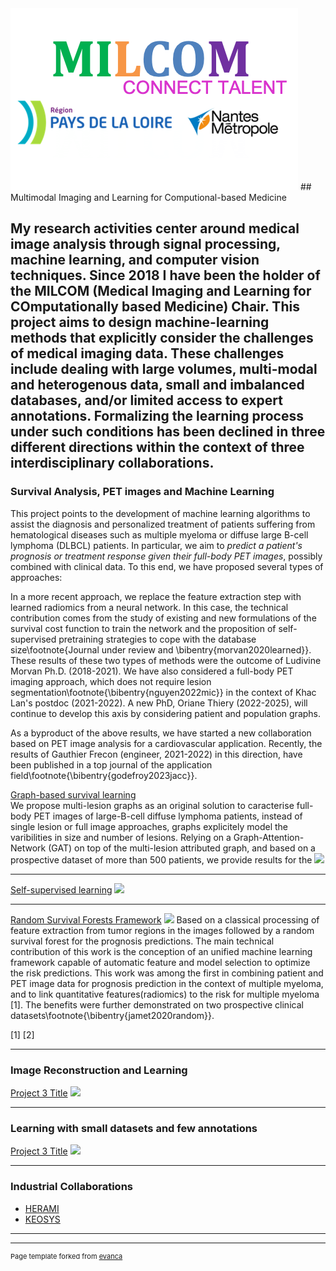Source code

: 
<img src="images/milcom-logos.png?raw=true"/>
## Multimodal Imaging and Learning for Computional-based Medicine

My research activities center around medical image analysis through signal processing, machine learning, and computer vision techniques. 
Since 2018 I have been the holder of the MILCOM (Medical Imaging and Learning for COmputationally based Medicine) Chair. This project aims to design machine-learning methods that explicitly consider the challenges of medical imaging data. These challenges include dealing with large volumes,  multi-modal and heterogenous data,  small and imbalanced databases, and/or limited access to expert annotations. Formalizing the learning process under such conditions has been declined in three different directions within the context of three interdisciplinary collaborations. 
---

### Survival Analysis, PET images and Machine Learning 

This project points to the development of machine learning algorithms to assist the diagnosis and personalized treatment of patients suffering from hematological diseases such as multiple myeloma or diffuse large B-cell lymphoma (DLBCL) patients. In particular, we aim to *predict a patient's prognosis or treatment response given their full-body PET images*, possibly combined with clinical data. To this end, we have proposed several types of approaches: 

In a more recent approach, we replace the feature extraction step with learned radiomics from a neural network. In this case, the technical contribution comes from the study of existing and new formulations of the survival cost function to train the network and the proposition of self-supervised pretraining strategies to cope with the database size\footnote{Journal under review and \bibentry{morvan2020learned}}. These results of these two types of methods were the outcome of Ludivine Morvan Ph.D. (2018-2021).  We have also considered a full-body PET imaging approach, which does not require lesion segmentation\footnote{\bibentry{nguyen2022mic}}  in the context of Khac Lan's postdoc (2021-2022).  A new PhD,  Oriane Thiery (2022-2025),  will continue to develop this axis by considering patient and population graphs.

As a byproduct of the above results, we have started a new collaboration based on PET image analysis for a cardiovascular application.  Recently,  the results of Gauthier Frecon (engineer, 2021-2022) in this direction, have been published in a top journal of the application field\footnote{\bibentry{godefroy2023jacc}}.

[Graph-based survival learning](/sample_page)
<br>
We propose multi-lesion graphs as an original solution to caracterise full-body PET images of large-B-cell diffuse lymphoma patients, instead of single lesion or full image approaches, graphs explicitely model the varibilities in size and number of lesions. Relying on a Graph-Attention-Network (GAT) on top of the multi-lesion attributed graph, and based on a prospective dataset of more than 500 patients, we provide results for the 
<img src="images/dummy_thumbnail.jpg?raw=true"/>

---
[Self-supervised learning](/pdf/sample_presentation.pdf)
<img src="images/dummy_thumbnail.jpg?raw=true"/>

---
[Random Survival Forests Framework](http://example.com/)
<img src="images/dummy_thumbnail.jpg?raw=true"/>
Based on a classical processing of feature extraction from tumor regions in the images followed by a random survival forest for the prognosis predictions. The main technical contribution of this work is the conception of an unified machine learning framework  capable of automatic feature and model selection to optimize the risk predictions. This work was among the first in combining patient and PET image data for prognosis prediction in the context of multiple myeloma, and to link quantitative features(radiomics) to the risk for multiple myeloma [1]. The benefits were further demonstrated on two prospective clinical datasets\footnote{\bibentry{jamet2020random}}. 

[1]
[2]

---
### Image Reconstruction and Learning

[Project 3 Title](http://example.com/)
<img src="images/dummy_thumbnail.jpg?raw=true"/>

---
### Learning with small datasets and few annotations

[Project 3 Title](http://example.com/)
<img src="images/dummy_thumbnail.jpg?raw=true"/>

---

### Industrial Collaborations

- [HERAMI](http://example.com/)
- [KEOSYS](http://example.com/)

---




---
<p style="font-size:11px">Page template forked from <a href="https://github.com/evanca/quick-portfolio">evanca</a></p>
<!-- Remove above link if you don't want to attibute -->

***

Assigned task
Although the records hold pictures, return only what remains, word for word.

Your response
Source code

: 
<img src="images/milcom-logos.png?raw=true"/>
## Multimodal Imaging and Learning for Computional-based Medicine

My research activities center around medical image analysis through signal processing, machine learning, and computer vision techniques. 
Since 2018 I have been the holder of the MILCOM (Medical Imaging and Learning for COmputationally based Medicine) Chair. This project aims to design machine-learning methods that explicitly consider the challenges of medical imaging data. These challenges include dealing with large volumes,  multi-modal and heterogenous data,  small and imbalanced databases, and/or limited access to expert annotations. Formalizing the learning process under such conditions has been declined in three different directions within the context of three interdisciplinary collaborations. 
---

### Survival Analysis, PET images and Machine Learning 

This project points to the development of machine learning algorithms to assist the diagnosis and personalized treatment of patients suffering from hematological diseases such as multiple myeloma or diffuse large B-cell lymphoma (DLBCL) patients. In particular, we aim to *predict a patient's prognosis or treatment response given their full-body PET images*, possibly combined with clinical data. To this end, we have proposed several types of approaches: 

In a more recent approach, we replace the feature extraction step with learned radiomics from a neural network. In this case, the technical contribution comes from the study of existing and new formulations of the survival cost function to train the network and the proposition of self-supervised pretraining strategies to cope with the database size\footnote{Journal under review and \bibentry{morvan2020learned}}. These results of these two types of methods were the outcome of Ludivine Morvan Ph.D. (2018-2021).  We have also considered a full-body PET imaging approach, which does not require lesion segmentation\footnote{\bibentry{nguyen2022mic}}  in the context of Khac Lan's postdoc (2021-2022).  A new PhD,  Oriane Thiery (2022-2025),  will continue to develop this axis by considering patient and population graphs.

As a byproduct of the above results, we have started a new collaboration based on PET image analysis for a cardiovascular application.  Recently,  the results of Gauthier Frecon (engineer, 2021-2022) in this direction, have been published in a top journal of the application field\footnote{\bibentry{godefroy2023jacc}}.

[Graph-based survival learning](/sample_page)
<br>
We propose multi-lesion graphs as an original solution to caracterise full-body PET images of large-B-cell diffuse lymphoma patients, instead of single lesion or full image approaches, graphs explicitely model the varibilities in size and number of lesions. Relying on a Graph-Attention-Network (GAT) on top of the multi-lesion attributed graph, and based on a prospective dataset of more than 500 patients, we provide results for the 
<img src="images/dummy_thumbnail.jpg?raw=true"/>

---
[Self-supervised learning](/pdf/sample_presentation.pdf)
<img src="images/dummy_thumbnail.jpg?raw=true"/>

---
[Random Survival Forests Framework](http://example.com/)
<img src="images/dummy_thumbnail.jpg?raw=true"/>
Based on a classical processing of feature extraction from tumor regions in the images followed by a random survival forest for the prognosis predictions. The main technical contribution of this work is the conception of an unified machine learning framework  capable of automatic feature and model selection to optimize the risk predictions. This work was among the first in combining patient and PET image data for prognosis prediction in the context of multiple myeloma, and to link quantitative features(radiomics) to the risk for multiple myeloma [1]. The benefits were further demonstrated on two prospective clinical datasets\footnote{\bibentry{jamet2020random}}. 

[1]
[2]

---
### Image Reconstruction and Learning

[Project 3 Title](http://example.com/)
<img src="images/dummy_thumbnail.jpg?raw=true"/>

---
### Learning with small datasets and few annotations

[Project 3 Title](http://example.com/)
<img src="images/dummy_thumbnail.jpg?raw=true"/>

---

### Industrial Collaborations

- [HERAMI](http://example.com/)
- [KEOSYS](http://example.com/)

---




---
<p style="font-size:11px">Page template forked from <a href="https://github.com/evanca/quick-portfolio">evanca</a></p>
<!-- Remove above link if you don't want to attibute -->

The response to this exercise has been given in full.